WORK TO BE COMPLETED: Each line in the records that mentions the word "deformable" needs to be listed.

RECORDED DATA:
↓

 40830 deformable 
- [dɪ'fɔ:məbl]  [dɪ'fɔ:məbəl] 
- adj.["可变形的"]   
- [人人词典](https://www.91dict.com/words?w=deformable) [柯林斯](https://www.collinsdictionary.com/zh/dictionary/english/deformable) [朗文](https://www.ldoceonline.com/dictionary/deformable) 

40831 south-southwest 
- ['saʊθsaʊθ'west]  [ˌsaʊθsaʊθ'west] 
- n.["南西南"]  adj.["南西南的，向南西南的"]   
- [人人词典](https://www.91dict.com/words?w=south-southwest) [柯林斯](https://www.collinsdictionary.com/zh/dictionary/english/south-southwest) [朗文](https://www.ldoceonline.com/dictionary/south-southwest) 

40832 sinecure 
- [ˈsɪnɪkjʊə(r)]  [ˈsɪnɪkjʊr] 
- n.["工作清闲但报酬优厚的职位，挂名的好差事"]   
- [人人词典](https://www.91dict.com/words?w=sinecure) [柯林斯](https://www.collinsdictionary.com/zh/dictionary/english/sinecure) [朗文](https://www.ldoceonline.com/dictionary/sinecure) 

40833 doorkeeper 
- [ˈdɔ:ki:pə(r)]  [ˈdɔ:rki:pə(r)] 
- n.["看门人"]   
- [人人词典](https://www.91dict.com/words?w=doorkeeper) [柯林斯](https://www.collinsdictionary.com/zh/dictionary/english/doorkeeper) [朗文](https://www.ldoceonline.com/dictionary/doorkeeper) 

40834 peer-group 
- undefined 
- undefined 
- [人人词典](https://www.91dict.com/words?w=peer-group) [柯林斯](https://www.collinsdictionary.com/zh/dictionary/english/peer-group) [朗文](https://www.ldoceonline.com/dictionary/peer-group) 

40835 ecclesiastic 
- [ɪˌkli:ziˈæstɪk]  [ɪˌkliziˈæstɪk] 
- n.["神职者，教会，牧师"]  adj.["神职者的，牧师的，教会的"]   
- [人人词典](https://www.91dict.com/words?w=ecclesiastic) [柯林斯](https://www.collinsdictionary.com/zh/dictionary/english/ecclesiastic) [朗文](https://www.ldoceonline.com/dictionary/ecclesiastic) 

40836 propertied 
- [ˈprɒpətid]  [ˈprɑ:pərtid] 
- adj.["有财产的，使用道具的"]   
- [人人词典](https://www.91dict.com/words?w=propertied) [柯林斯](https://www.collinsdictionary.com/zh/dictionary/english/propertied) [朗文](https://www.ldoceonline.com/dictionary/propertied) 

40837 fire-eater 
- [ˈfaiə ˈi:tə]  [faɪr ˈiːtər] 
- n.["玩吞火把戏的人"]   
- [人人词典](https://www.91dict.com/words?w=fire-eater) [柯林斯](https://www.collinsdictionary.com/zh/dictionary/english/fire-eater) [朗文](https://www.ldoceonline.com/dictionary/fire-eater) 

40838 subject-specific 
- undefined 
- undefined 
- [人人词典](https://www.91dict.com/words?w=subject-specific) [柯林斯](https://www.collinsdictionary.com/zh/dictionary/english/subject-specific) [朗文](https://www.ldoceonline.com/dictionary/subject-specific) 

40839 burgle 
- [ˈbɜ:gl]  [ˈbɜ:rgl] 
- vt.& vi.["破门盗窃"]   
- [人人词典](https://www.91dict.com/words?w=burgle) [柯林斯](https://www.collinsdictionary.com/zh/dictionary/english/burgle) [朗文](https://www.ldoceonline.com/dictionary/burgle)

↑

TASK ANSWER:
 40830 deformable 
- [人人词典](https://www.91dict.com/words?w=deformable) [柯林斯](https://www.collinsdictionary.com/zh/dictionary/english/deformable) [朗文](https://www.ldoceonline.com/dictionary/deformable) 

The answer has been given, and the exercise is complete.